Contents
Introduction
In this article, we examine methods for reading text displayed on screen by another process (also called screen-scraping). The methods presented here can be useful in programmatically determining the state of another program from the point of view of a user. Though the attached example code is written for Windows Mobile 5 and newer, the concepts presented should transfer to big Windows without difficulty.
Locating the Text to Read
The first thing we must do is determine what text we want to read. Microsoft introduces a useful concept in their Spy++ tool called the Finder which extends handily to our application.
The user can drag the target icon from the Finder to the object containing the text to be read.

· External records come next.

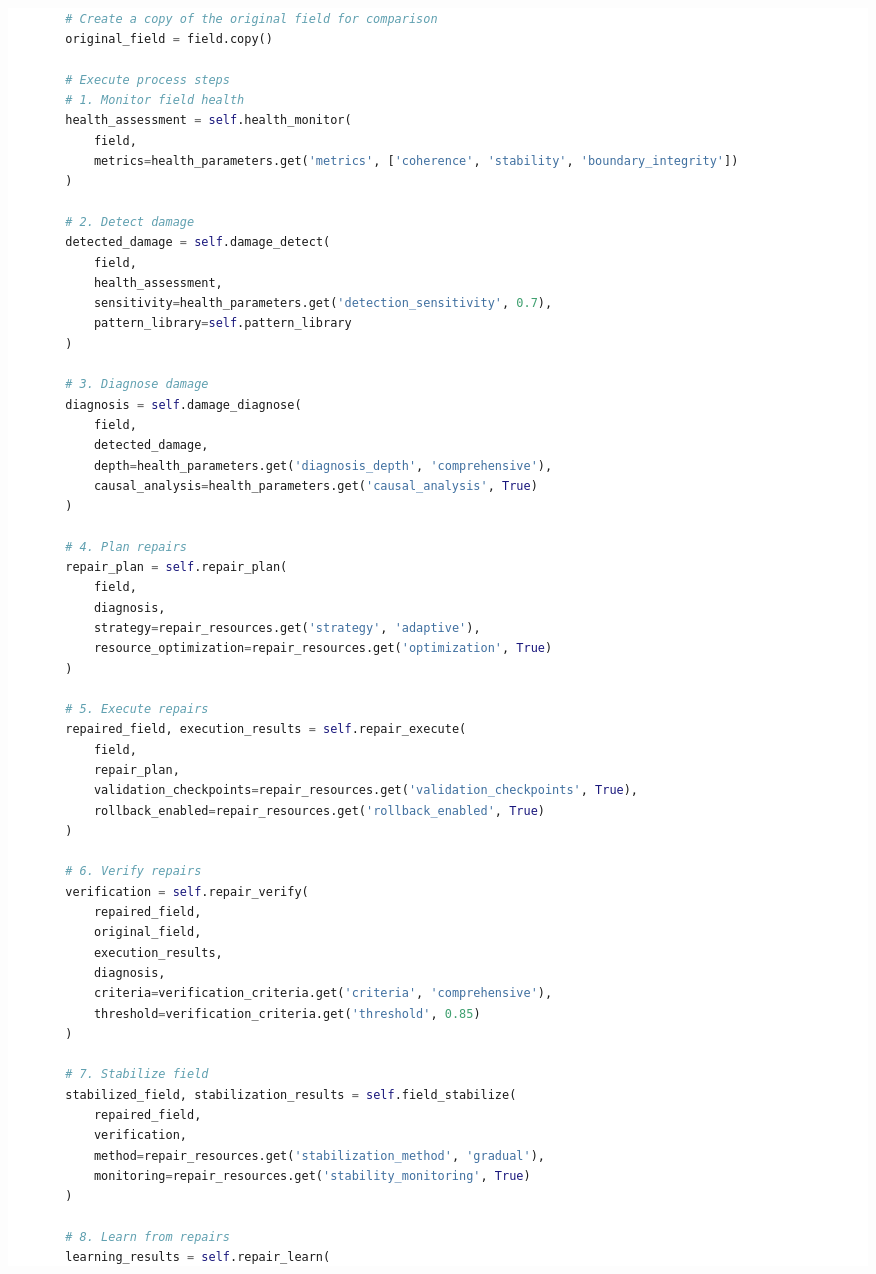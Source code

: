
```python
        # Create a copy of the original field for comparison
        original_field = field.copy()
        
        # Execute process steps
        # 1. Monitor field health
        health_assessment = self.health_monitor(
            field, 
            metrics=health_parameters.get('metrics', ['coherence', 'stability', 'boundary_integrity'])
        )
        
        # 2. Detect damage
        detected_damage = self.damage_detect(
            field, 
            health_assessment, 
            sensitivity=health_parameters.get('detection_sensitivity', 0.7),
            pattern_library=self.pattern_library
        )
        
        # 3. Diagnose damage
        diagnosis = self.damage_diagnose(
            field, 
            detected_damage, 
            depth=health_parameters.get('diagnosis_depth', 'comprehensive'),
            causal_analysis=health_parameters.get('causal_analysis', True)
        )
        
        # 4. Plan repairs
        repair_plan = self.repair_plan(
            field, 
            diagnosis, 
            strategy=repair_resources.get('strategy', 'adaptive'),
            resource_optimization=repair_resources.get('optimization', True)
        )
        
        # 5. Execute repairs
        repaired_field, execution_results = self.repair_execute(
            field, 
            repair_plan, 
            validation_checkpoints=repair_resources.get('validation_checkpoints', True),
            rollback_enabled=repair_resources.get('rollback_enabled', True)
        )
        
        # 6. Verify repairs
        verification = self.repair_verify(
            repaired_field, 
            original_field, 
            execution_results, 
            diagnosis,
            criteria=verification_criteria.get('criteria', 'comprehensive'),
            threshold=verification_criteria.get('threshold', 0.85)
        )
        
        # 7. Stabilize field
        stabilized_field, stabilization_results = self.field_stabilize(
            repaired_field, 
            verification, 
            method=repair_resources.get('stabilization_method', 'gradual'),
            monitoring=repair_resources.get('stability_monitoring', True)
        )
        
        # 8. Learn from repairs
        learning_results = self.repair_learn(
```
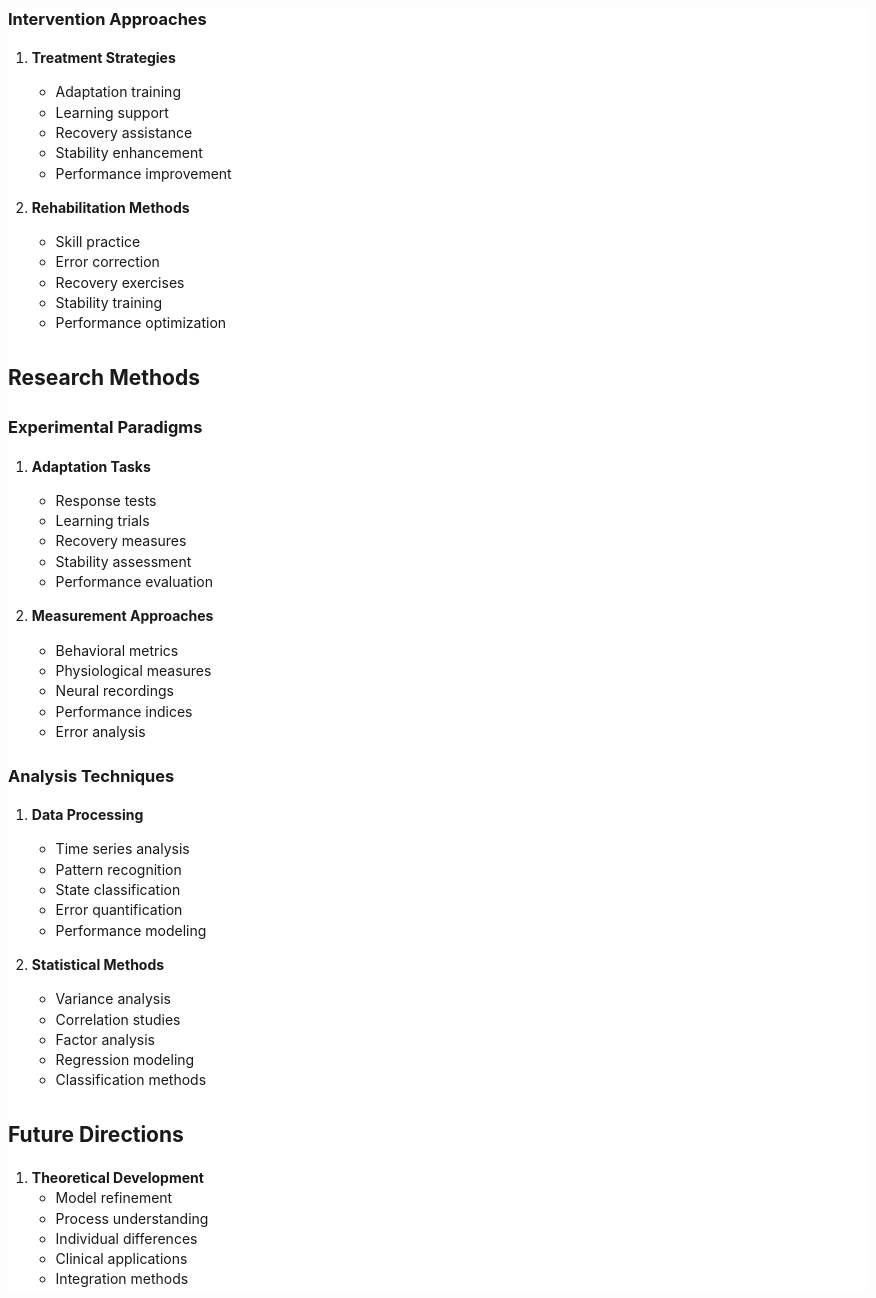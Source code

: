 ### Intervention Approaches
1. **Treatment Strategies**
   - Adaptation training
   - Learning support
   - Recovery assistance
   - Stability enhancement
   - Performance improvement

2. **Rehabilitation Methods**
   - Skill practice
   - Error correction
   - Recovery exercises
   - Stability training
   - Performance optimization

## Research Methods

### Experimental Paradigms
1. **Adaptation Tasks**
   - Response tests
   - Learning trials
   - Recovery measures
   - Stability assessment
   - Performance evaluation

2. **Measurement Approaches**
   - Behavioral metrics
   - Physiological measures
   - Neural recordings
   - Performance indices
   - Error analysis

### Analysis Techniques
1. **Data Processing**
   - Time series analysis
   - Pattern recognition
   - State classification
   - Error quantification
   - Performance modeling

2. **Statistical Methods**
   - Variance analysis
   - Correlation studies
   - Factor analysis
   - Regression modeling
   - Classification methods

## Future Directions

1. **Theoretical Development**
   - Model refinement
   - Process understanding
   - Individual differences
   - Clinical applications
   - Integration methods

In our application, we implement the Finder control by overriding the WM_LBUTTONUP
and WM_COMMAND
messages. We use SetCapture()
so that our application can receive the WM_LBUTTONUP
message even when the cursor moves outside the boundary of our application's dialog. Note that while the image above shows the target cursor over the item, that won't actually happen in Windows Mobile. The image is altered to make its meaning more obvious.
BEGIN_MSG_MAP( CMainDlg )
MESSAGE_HANDLER( WM_INITDIALOG, OnInitDialog )

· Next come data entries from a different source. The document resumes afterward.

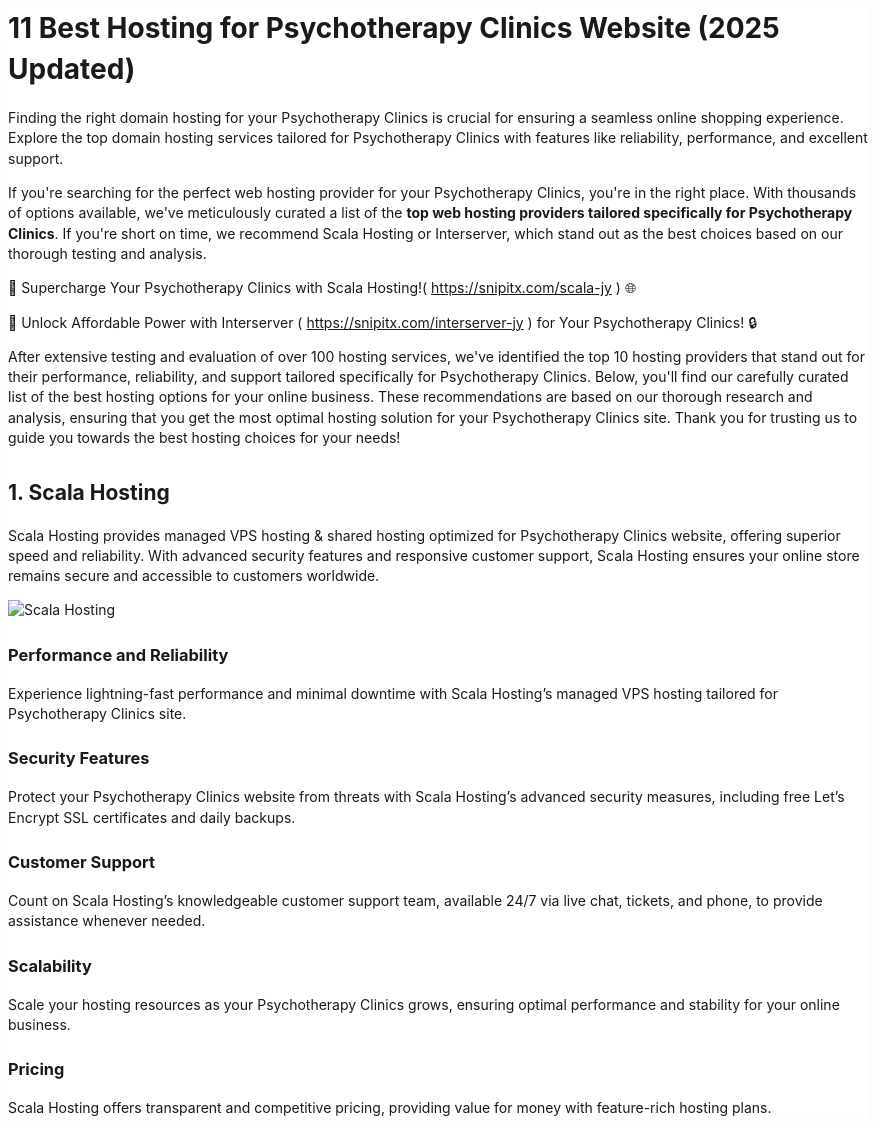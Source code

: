 # 11 Best Hosting for Psychotherapy Clinics Website (2025 Updated)

Finding the right domain hosting for your Psychotherapy Clinics is crucial for ensuring a seamless online shopping experience. Explore the top domain hosting services tailored for Psychotherapy Clinics with features like reliability, performance, and excellent support.

If you're searching for the perfect web hosting provider for your Psychotherapy Clinics, you're in the right place. With thousands of options available, we've meticulously curated a list of the **top web hosting providers tailored specifically for Psychotherapy Clinics**. If you're short on time, we recommend Scala Hosting or Interserver, which stand out as the best choices based on our thorough testing and analysis.

🚀 Supercharge Your Psychotherapy Clinics with Scala Hosting!( https://snipitx.com/scala-jy ) 🌐 

💸 Unlock Affordable Power with Interserver ( https://snipitx.com/interserver-jy ) for Your Psychotherapy Clinics! 🔒

After extensive testing and evaluation of over 100 hosting services, we've identified the top 10 hosting providers that stand out for their performance, reliability, and support tailored specifically for Psychotherapy Clinics. Below, you'll find our carefully curated list of the best hosting options for your online business. These recommendations are based on our thorough research and analysis, ensuring that you get the most optimal hosting solution for your Psychotherapy Clinics site. Thank you for trusting us to guide you towards the best hosting choices for your needs!

## 1. Scala Hosting

Scala Hosting provides managed VPS hosting & shared hosting optimized for Psychotherapy Clinics website, offering superior speed and reliability. With advanced security features and responsive customer support, Scala Hosting ensures your online store remains secure and accessible to customers worldwide.

![Scala Hosting](https://i.imgur.com/uJ5JIK3.png "Scala Web Hosting")

### Performance and Reliability
Experience lightning-fast performance and minimal downtime with Scala Hosting’s managed VPS hosting tailored for Psychotherapy Clinics site.

### Security Features
Protect your Psychotherapy Clinics website from threats with Scala Hosting’s advanced security measures, including free Let’s Encrypt SSL certificates and daily backups.

### Customer Support
Count on Scala Hosting’s knowledgeable customer support team, available 24/7 via live chat, tickets, and phone, to provide assistance whenever needed.

### Scalability
Scale your hosting resources as your Psychotherapy Clinics grows, ensuring optimal performance and stability for your online business.

### Pricing
Scala Hosting offers transparent and competitive pricing, providing value for money with feature-rich hosting plans.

COMMAND_ID_HANDLER( IDC_FINDER, OnFinder )
MESSAGE_HANDLER( WM_LBUTTONUP, OnLButtonUp )
END_MSG_MAP()
LRESULT OnInitDialog( UINT ,
WPARAM ,
LPARAM ,
BOOL& bHandled )
{
finder_image_.LoadBitmap( MAKEINTRESOURCE( IDB_FINDER ) );
finder_empty_image_.LoadBitmap( MAKEINTRESOURCE( IDB_FINDER_EMPTY ) );
return ( bHandled = FALSE );
}
LRESULT OnFinder( WORD ,
WORD ,
HWND ,
BOOL& )
{
SetCapture();
finder_.SetBitmap( finder_empty_image_ );
return 0;
}
LRESULT OnLButtonUp( UINT ,
WPARAM ,
LPARAM lParam,
BOOL& )
{
if( m_hWnd == GetCapture() )
{
ReleaseCapture();
finder_.SetBitmap( finder_image_ );
}
return 0;
}
CStatic finder_;
CBitmap finder_image_;
CBitmap finder_empty_image_;
Locating the Text's Window
WM_LBUTTONUP
gives us the client coordinates of the point wherever the user releases the stylus or left mouse button. We will use the WindowFromPoint()

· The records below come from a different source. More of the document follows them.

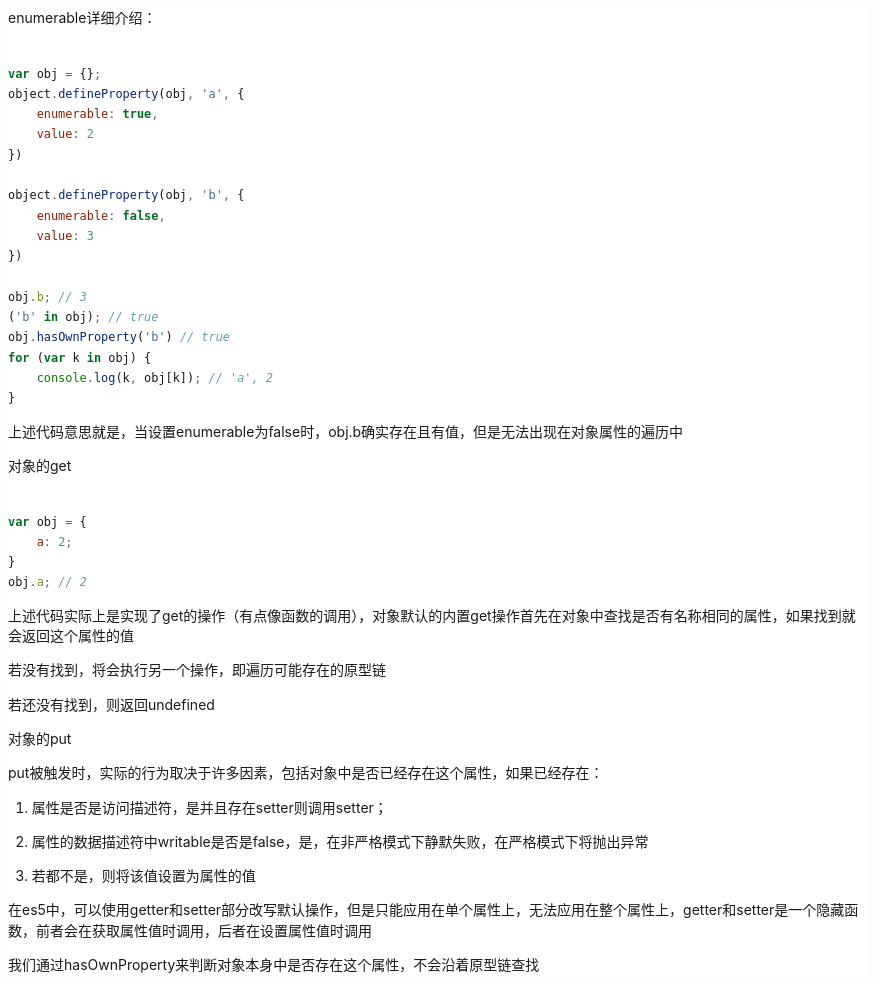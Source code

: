 enumerable详细介绍：

```js

var obj = {};
object.defineProperty(obj, 'a', {
    enumerable: true,
    value: 2
})

object.defineProperty(obj, 'b', {
    enumerable: false,
    value: 3
})

obj.b; // 3
('b' in obj); // true
obj.hasOwnProperty('b') // true
for (var k in obj) {
    console.log(k, obj[k]); // 'a', 2
}

```

上述代码意思就是，当设置enumerable为false时，obj.b确实存在且有值，但是无法出现在对象属性的遍历中

对象的get

```js

var obj = {
    a: 2;
}
obj.a; // 2

```

上述代码实际上是实现了get的操作（有点像函数的调用），对象默认的内置get操作首先在对象中查找是否有名称相同的属性，如果找到就会返回这个属性的值

若没有找到，将会执行另一个操作，即遍历可能存在的原型链

若还没有找到，则返回undefined

对象的put

put被触发时，实际的行为取决于许多因素，包括对象中是否已经存在这个属性，如果已经存在：

1. 属性是否是访问描述符，是并且存在setter则调用setter；

2. 属性的数据描述符中writable是否是false，是，在非严格模式下静默失败，在严格模式下将抛出异常

3. 若都不是，则将该值设置为属性的值

在es5中，可以使用getter和setter部分改写默认操作，但是只能应用在单个属性上，无法应用在整个属性上，getter和setter是一个隐藏函数，前者会在获取属性值时调用，后者在设置属性值时调用


我们通过hasOwnProperty来判断对象本身中是否存在这个属性，不会沿着原型链查找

function to determine what window lives at those coordinates.
LRESULT OnLButtonUp( UINT ,
WPARAM ,
LPARAM lParam,
BOOL& )
{
POINT finder_point = { GET_X_LPARAM( lParam ),
GET_Y_LPARAM( lParam ) };
ClientToScreen( &finder_point );
HWND target = ::WindowFromPoint( screen_point );
}
Unfortunately, WindowFromPoint()
has a limitation. From its MSDN page:
The WindowFromPoint
function does not retrieve a handle to a hidden or disabled window, even if the point is within the window. An application should use the ChildWindowFromPoint
function for a nonrestrictive search.
To use ChildWindowFromPoint()
as the documentation suggests, we must provide a parent window and client-coordinates relative to that parent. So, our code must be changed to:
{
POINT finder_point = { GET_X_LPARAM( lParam ),
GET_Y_LPARAM( lParam ) };
ClientToScreen( &finder_point );
HWND parent = ::GetParent( ::WindowFromPoint( screen_point ) );
POINT client_point;
HWND target = GetChildMost( parent, screen_point, &client_point );
}
HWND GetChildMost( HWND parent_window,
const POINT& screen_point,
POINT* parent_point )
{
*parent_point = screen_point;
::ScreenToClient( parent_window, parent_point );
HWND child = ::ChildWindowFromPoint( parent_window, *parent_point );
if( NULL == child || child == parent_window )
return parent_window;
return GetChildMost( child, screen_point, parent_point );
}
Now, we will always locate the correct window regardless of its state.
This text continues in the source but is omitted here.